Deutsches tennis versinkt in miami: ein tag der verpassten chancen

Miami schlägt zurück. Was als Hoffnungsträger-Wednesday begann, endete im deutschen Tennis-Desaster. Kein einziger deutscher Akteur überlebte den Donnerstag in der Sonne von Florida – und das, obwohl zwei Damen bis an die Zählung gingen.

Lys kehrt zurück – und geht sofort wieder

Zwei Monate lang war Eva Lys weg, wegen eines Knies, das sie in Sydney zwickte. In Miami wollte sie beweisen, dass die Reha nicht umsonst war. Doch gegen die ukrainische Qualifikantin Yulia Starodubtseva sah die 24-Jährige aus, als stünde sie noch in der Reha-Halle. 1:6, 4:6 – die Zahlen sagen alles. Der Aufschlag fehlte, die Beine auch. 77 Minuten, dann war Schluss.

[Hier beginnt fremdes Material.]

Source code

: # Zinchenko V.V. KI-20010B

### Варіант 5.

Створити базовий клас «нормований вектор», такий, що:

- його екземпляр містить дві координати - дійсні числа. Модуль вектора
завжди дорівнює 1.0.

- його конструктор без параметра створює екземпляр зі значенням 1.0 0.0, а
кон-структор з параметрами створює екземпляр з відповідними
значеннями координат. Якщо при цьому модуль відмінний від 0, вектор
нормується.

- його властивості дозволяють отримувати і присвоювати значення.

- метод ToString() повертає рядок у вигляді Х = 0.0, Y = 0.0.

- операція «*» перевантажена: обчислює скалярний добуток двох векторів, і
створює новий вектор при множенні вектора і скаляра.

Der Frust war ihr anzusehen. Sie hatte in Indian Wells noch kurz vor Turnierstart abgesagt, in Miami wollte sie es wissen. Nun steht sie wieder bei Null.

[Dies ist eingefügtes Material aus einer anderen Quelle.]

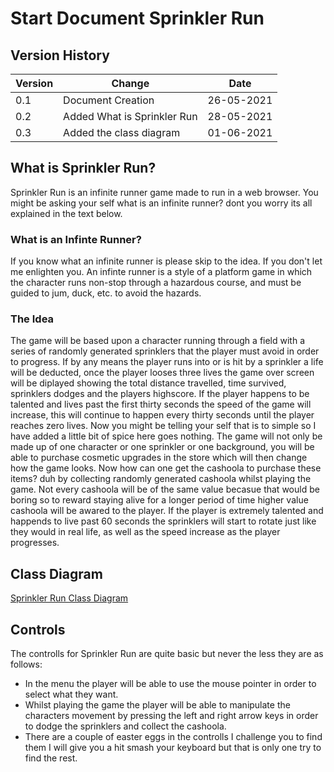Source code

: # Start Document Sprinkler Run

## Version History

|Version|Change|Date|
|-------|------|----|
|0.1|Document Creation|26-05-2021|
|0.2|Added What is Sprinkler Run|28-05-2021|
|0.3|Added the class diagram|01-06-2021|


## What is Sprinkler Run?
Sprinkler Run is an infinite runner game made to run in a web browser. You might be asking your self what is an infinite runner? dont you worry its all explained in the text below.

### What is an Infinte Runner?

If you know what an infinite runner is please skip to the idea. If you don't let me enlighten you. 
An infinte runner is a style of a platform game in which the character runs non-stop through a hazardous course, and must be guided to jum, duck, etc. to avoid the hazards.

### The Idea

The game will be based upon a character running through a field with a series of randomly generated sprinklers that the player must avoid in order to progress. If by any means the player runs into or is hit by a sprinkler a life will be deducted, once the player looses three lives the game over screen will be diplayed showing the total distance travelled, time survived, sprinklers dodges and the players highscore. If the player happens to be talented and lives past the first thirty seconds the speed of the game will increase, this will continue to happen every thirty seconds until the player reaches zero lives. Now you might be telling your self that is to simple so I have added a little bit of spice here goes nothing. The game will not only be made up of one character or one sprinkler or one background, you will be able to purchase cosmetic upgrades in the store which will then change how the game looks. Now how can one get the cashoola to purchase these items? duh by collecting randomly generated cashoola whilst playing the game. Not every cashoola will be of the same value becasue that would be boring so to reward staying alive for a longer period of time higher value cashoola will be awared to the player. If the player is extremely talented and happends to live past 60 seconds the sprinklers will start to rotate just like they would in real life, as well as the speed increase as the player progresses.

## Class Diagram

[Sprinkler Run Class Diagram](../blob/master/resources)

## Controls

The controlls for Sprinkler Run are quite basic but never the less they are as follows: 

* In the menu the player will be able to use the mouse pointer in order to select what they want.
* Whilst playing the game the player will be able to manipulate the characters movement by pressing the left and right arrow keys in order to dodge the sprinklers and collect the cashoola.
* There are a couple of easter eggs in the controlls I challenge you to find them I will give you a hit smash your keyboard but that is only one try to find the rest.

Siegemund und seidel: dramen bis zum letzten punkt

Siegemund und seidel: dramen bis zum letzten punkt

Laura Siegemund lieferte sich ein Kopf-an-Kopf-Rennen mit Alexandra Eala. 3:20 Stunden, drei Sätze, ein Matchball weg. Die 38-Jährige zwang die philippinische Shooting-Star in den Tiebreak des ersten Satzes, verlor dann aber den Faden. 7:6, 3:6, 3:6 – am Ende war sie selbst der Matchball, den Eala verwandelte.

Ella Seidel war nah dran. Gegen Lilli Tagger, das österreichische Top-Talent, lag sie im dritten Satz sogar mit Break vor. Matchball im zehnten Game. Doch Tagger schlug zurück, nutzte ihre Chance. 6:7, 6:4, 7:5 – ein Satz, der hätte gehört, aber nicht geholt wurde.

Maria und co.: die generation 38 trifft auf die jugend

Maria und co.: die generation 38 trifft auf die jugend

Tatjana Maria, ebenfalls 38, traf auf Hailey Baptiste – 14 Jahre jünger. 5:7, 2:6 – die Erfahrung half nicht. Die US-Amerikanerin war schneller, druckvoller, gnadenloser. Maria verabschiedet sich wie Siegemund ohne Satzgewinn.

Die männer: jugend schlägt erfahrung

Yannick Hanfmann kam über die Quali, scheiterte dann an Rafael Jodar – 19 Jahre alt, Spanier, ebenfalls Qualifikant. 4:6, 6:4, 1:6 – Hanfmann fand nur einmal seine Mitte. Jan-Lennard Struff, 35, unterlag Darwin Blanch, 18, mit 3:6, 6:3, 3:6. Zwischen dem zweiten Satz und dem dritten lag eine Welt.

Blanch und Jodar – beide noch Teenager – schickten die deutsche Garde nach Hause. Die Bilanz: 0:6 an diesem Tag. Alexander Zverev hat ein Freilos, muss nun allein tragen. Miami bleibt ein Traum – aber nicht für Deutschland.